Naomi Davis, founder and CEO of Blacks in Green, said her organization’s “Sustainable Square Mile” plan offers a blueprint for creating communities in which industry and healthy living are supported by each other.
“It advances environmental justice by creating economies, for example, in energy. The idea that we are recreating the synergies that were lost back in the day when Black families could walk to work, walk to shop, walk to learn, walk to play, where neighbor dollars could circulate to fertilize our self-interests, where we own the businesses, where we own the land and where we live the conservation lifestyle,” Davis said. “So the idea that we are historically these superb stewards of the land and the resources that the land generates, which is everything. And so the idea that justice is the ability for black communities to own themselves.
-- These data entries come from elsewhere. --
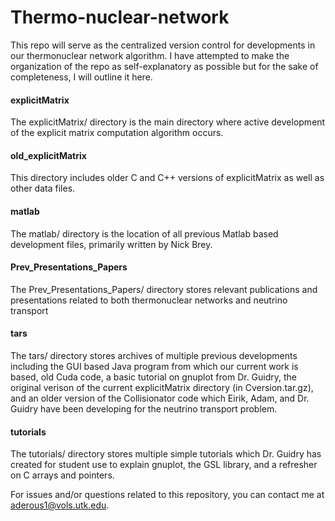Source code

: # Thermo-nuclear-network

This repo will serve as the centralized version control for developments in our thermonuclear network algorithm. I have attempted to make
the organization of the repo as self-explanatory as possible but for the sake of completeness, I will outline it here.

#### explicitMatrix
The explicitMatrix/ directory is the main directory where active development of the explicit matrix computation algorithm occurs. 

#### old_explicitMatrix
This directory includes older C and C++ versions of explicitMatrix as well as other data files.

#### matlab
The matlab/ directory is the location of all previous Matlab based development files, primarily written by Nick Brey.

#### Prev_Presentations_Papers
The Prev_Presentations_Papers/ directory stores relevant publications and presentations related to both thermonuclear networks and
neutrino transport

#### tars
The tars/ directory stores archives of multiple previous developments including the GUI based Java program from which our current 
work is based, old Cuda code, a basic tutorial on gnuplot from Dr. Guidry, the original verison of the current explicitMatrix directory
(in Cversion.tar.gz), and an older version of the Collisionator code which Eirik, Adam, and Dr. Guidry have been developing for the 
neutrino transport problem.

#### tutorials
The tutorials/ directory stores multiple simple tutorials which Dr. Guidry has created for student use to explain gnuplot, the GSL library,
and a refresher on C arrays and pointers. 


For issues and/or questions related to this repository, you can contact me at aderous1@vols.utk.edu.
Black contractors for Black communities … These are the elements of environmental justice in action on the ground.”
Chicagoan Dorothy Jean Tillman, 16, said from her perspective, the biggest challenge is holding the government to account for equitable distribution of resources.
“For Chicago, if you go downtown to these different places, they are ‘green this’ and ‘green that’ and they’re making sure that they are leaving a good green footprint on the world, but then you go to the South Side and they’re really not doing what they need to do to make sure that things are good there,” Tillman said. “And that’s a large part of the city. And at that point now, Chicago as a whole is compromised environmentally.”
Tillman’s organization, the Dorothy Jeanius STEAM Leadership Institute, convened a discussion on global leadership in STEAM on Earth Day and is taking a group of students to Ghana in June to work with students there on environmental justice.
Cheryl Johnson, executive director of People for Community Recovery, said that the city must engage young people like Tillman in the work of environmental activism to create lasting change.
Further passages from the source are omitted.